I've been writing some Perl DBI code which involves some fairly involved error handling; I've been looking for a way to roll back transactions neatly when certain errors happen.
I very nearly reinvented the concept of a 'transaction scope guard' which I now find is implemented in DBIx::Class (with Scope::Guard implementing a more general version). A lexical variable can be used to detect in which cases a transaction should be ended, because the object it points to will get DESTROYed when it goes out of scope.
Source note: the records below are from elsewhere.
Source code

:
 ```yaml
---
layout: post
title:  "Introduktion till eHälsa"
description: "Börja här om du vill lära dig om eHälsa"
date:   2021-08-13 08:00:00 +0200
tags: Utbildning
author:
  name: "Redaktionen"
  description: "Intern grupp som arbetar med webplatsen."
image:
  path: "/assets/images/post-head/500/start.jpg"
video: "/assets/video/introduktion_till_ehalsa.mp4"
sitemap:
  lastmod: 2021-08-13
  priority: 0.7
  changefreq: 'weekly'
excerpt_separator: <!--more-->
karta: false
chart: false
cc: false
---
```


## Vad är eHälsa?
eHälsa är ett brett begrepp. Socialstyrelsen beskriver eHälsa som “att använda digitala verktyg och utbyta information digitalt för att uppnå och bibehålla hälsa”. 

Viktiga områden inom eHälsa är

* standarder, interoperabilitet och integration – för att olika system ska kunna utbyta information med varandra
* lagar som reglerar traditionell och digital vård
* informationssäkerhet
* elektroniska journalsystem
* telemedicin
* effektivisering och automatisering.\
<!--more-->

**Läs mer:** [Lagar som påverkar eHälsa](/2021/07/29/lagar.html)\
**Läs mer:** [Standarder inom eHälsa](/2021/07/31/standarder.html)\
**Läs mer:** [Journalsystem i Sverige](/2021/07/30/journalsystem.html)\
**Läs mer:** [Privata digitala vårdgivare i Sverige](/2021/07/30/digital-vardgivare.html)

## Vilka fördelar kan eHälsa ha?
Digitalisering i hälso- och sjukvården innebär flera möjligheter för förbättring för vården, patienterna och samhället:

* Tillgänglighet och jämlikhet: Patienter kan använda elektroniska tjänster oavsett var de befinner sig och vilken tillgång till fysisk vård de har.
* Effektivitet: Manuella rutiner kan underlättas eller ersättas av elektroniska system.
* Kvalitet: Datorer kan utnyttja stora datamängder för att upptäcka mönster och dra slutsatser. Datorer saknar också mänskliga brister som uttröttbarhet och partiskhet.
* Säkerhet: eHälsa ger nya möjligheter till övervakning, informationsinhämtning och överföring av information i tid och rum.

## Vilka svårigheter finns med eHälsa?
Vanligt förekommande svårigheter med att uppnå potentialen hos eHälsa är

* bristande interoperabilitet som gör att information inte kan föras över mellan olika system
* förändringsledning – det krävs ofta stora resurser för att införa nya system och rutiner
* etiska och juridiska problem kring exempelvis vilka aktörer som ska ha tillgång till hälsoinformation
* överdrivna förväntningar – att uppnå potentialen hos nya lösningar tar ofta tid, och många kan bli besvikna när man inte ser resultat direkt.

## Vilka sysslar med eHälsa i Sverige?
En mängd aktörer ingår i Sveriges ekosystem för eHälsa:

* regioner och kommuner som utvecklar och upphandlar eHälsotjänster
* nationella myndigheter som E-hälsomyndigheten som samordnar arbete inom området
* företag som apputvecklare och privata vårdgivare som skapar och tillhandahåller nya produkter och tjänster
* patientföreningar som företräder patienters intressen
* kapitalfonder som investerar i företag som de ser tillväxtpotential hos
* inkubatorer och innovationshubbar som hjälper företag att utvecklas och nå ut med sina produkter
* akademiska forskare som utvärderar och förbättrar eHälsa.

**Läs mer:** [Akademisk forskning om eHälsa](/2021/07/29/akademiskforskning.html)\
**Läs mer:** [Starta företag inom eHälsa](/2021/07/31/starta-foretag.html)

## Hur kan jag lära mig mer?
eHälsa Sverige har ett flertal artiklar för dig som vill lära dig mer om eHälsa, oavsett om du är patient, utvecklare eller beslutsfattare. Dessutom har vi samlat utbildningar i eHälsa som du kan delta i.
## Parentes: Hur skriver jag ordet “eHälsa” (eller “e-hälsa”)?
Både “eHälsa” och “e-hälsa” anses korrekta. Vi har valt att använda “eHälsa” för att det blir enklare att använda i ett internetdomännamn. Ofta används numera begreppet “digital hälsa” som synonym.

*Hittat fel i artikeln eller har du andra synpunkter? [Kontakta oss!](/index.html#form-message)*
Some rough code to illustrate the concept is below.
# $fallback controls whether we use nested transactions,
# which is slower but lets us commit all the other lines in the batch.
sub process_batch {
my $fallback = shift;
# This catches any exception handling that makes us leave the function.
# The DESTROY method of $transaction contains $db->rollback()
my $transaction = $db->txn_scope_guard();
for (1..2000) {
# File access error will get thrown to outside of function,
# so the transaction will be rolled back.
my $line = get_next_line();
last unless $line;
my $parsed;
eval {$parsed = parse_line($line)};
if ($@) {
# Handle line parsing errors here without interfering with
# DB error handling.
warn "Could not parse $line\n";
next;
}
# here's the actual db code
eval {
$db->savepoint() if $fallback;
$db->process_one_line($parsed);
}
if ($@) {
if ($fallback) {
# Just roll back to savepoint. Transaction continues.
$db->rollback_to_savepoint();
} else {
# Propagate error outside of function, ending transaction.
die $@;
}
}
}
$transaction->commit();
}
The advantage is that rollback code can be kept in one place, and not repeated all over the various error handling cases.
I had actually gone off this idea, because I couldn't see any documentation defining exactly when the DESTROY method gets called in Perl. But given it's got into DBIx::Class, it must be fine! I also prefer their API over what I was considering implementing; the transaction object that gets returned will handle only commit(), not any other database calls.